START Record set

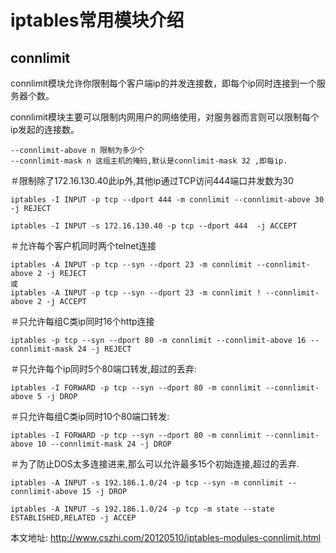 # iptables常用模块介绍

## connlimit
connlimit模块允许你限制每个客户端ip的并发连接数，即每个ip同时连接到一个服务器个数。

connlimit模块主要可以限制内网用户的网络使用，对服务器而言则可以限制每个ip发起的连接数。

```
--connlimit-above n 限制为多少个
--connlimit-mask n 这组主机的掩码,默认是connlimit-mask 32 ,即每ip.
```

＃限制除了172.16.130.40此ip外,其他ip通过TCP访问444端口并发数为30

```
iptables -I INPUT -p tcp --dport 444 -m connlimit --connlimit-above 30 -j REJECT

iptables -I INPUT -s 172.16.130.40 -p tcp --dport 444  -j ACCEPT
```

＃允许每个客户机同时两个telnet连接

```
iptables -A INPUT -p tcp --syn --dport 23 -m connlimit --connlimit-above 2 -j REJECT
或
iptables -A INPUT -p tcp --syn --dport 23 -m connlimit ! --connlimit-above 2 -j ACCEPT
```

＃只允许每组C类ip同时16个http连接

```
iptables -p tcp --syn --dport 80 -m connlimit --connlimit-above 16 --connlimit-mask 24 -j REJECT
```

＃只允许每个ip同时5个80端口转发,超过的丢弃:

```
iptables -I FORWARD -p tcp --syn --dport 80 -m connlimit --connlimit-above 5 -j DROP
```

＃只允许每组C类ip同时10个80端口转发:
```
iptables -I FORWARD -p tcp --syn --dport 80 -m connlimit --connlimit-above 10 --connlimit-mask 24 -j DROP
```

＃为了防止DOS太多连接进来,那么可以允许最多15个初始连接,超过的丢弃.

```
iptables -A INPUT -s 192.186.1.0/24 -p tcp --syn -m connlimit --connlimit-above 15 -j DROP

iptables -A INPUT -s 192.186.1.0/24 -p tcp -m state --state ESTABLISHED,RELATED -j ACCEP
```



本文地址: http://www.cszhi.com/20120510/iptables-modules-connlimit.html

END Record set

## [Exercise description]
What is needed is an exact copy of the data, with the pictures removed.

## [Result of this exercise]
 # iptables常用模块介绍

## connlimit
connlimit模块允许你限制每个客户端ip的并发连接数，即每个ip同时连接到一个服务器个数。

connlimit模块主要可以限制内网用户的网络使用，对服务器而言则可以限制每个ip发起的连接数。

```
--connlimit-above n 限制为多少个
--connlimit-mask n 这组主机的掩码,默认是connlimit-mask 32 ,即每ip.
```

＃限制除了172.16.130.40此ip外,其他ip通过TCP访问444端口并发数为30

```
iptables -I INPUT -p tcp --dport 444 -m connlimit --connlimit-above 30 -j REJECT

iptables -I INPUT -s 172.16.130.40 -p tcp --dport 444  -j ACCEPT
```

＃允许每个客户机同时两个telnet连接

```
iptables -A INPUT -p tcp --syn --dport 23 -m connlimit --connlimit-above 2 -j REJECT
或
iptables -A INPUT -p tcp --syn --dport 23 -m connlimit ! --connlimit-above 2 -j ACCEPT
```

＃只允许每组C类ip同时16个http连接

```
iptables -p tcp --syn --dport 80 -m connlimit --connlimit-above 16 --connlimit-mask 24 -j REJECT
```

＃只允许每个ip同时5个80端口转发,超过的丢弃:

```
iptables -I FORWARD -p tcp --syn --dport 80 -m connlimit --connlimit-above 5 -j DROP
```

＃只允许每组C类ip同时10个80端口转发:
```
iptables -I FORWARD -p tcp --syn --dport 80 -m connlimit --connlimit-above 10 --connlimit-mask 24 -j DROP
```

＃为了防止DOS太多连接进来,那么可以允许最多15个初始连接,超过的丢弃.

```
iptables -A INPUT -s 192.186.1.0/24 -p tcp --syn -m connlimit --connlimit-above 15 -j DROP

iptables -A INPUT -s 192.186.1.0/24 -p tcp -m state --state ESTABLISHED,RELATED -j ACCEP
```



本文地址: http://www.cszhi.com/20120510/iptables-modules-connlimit.html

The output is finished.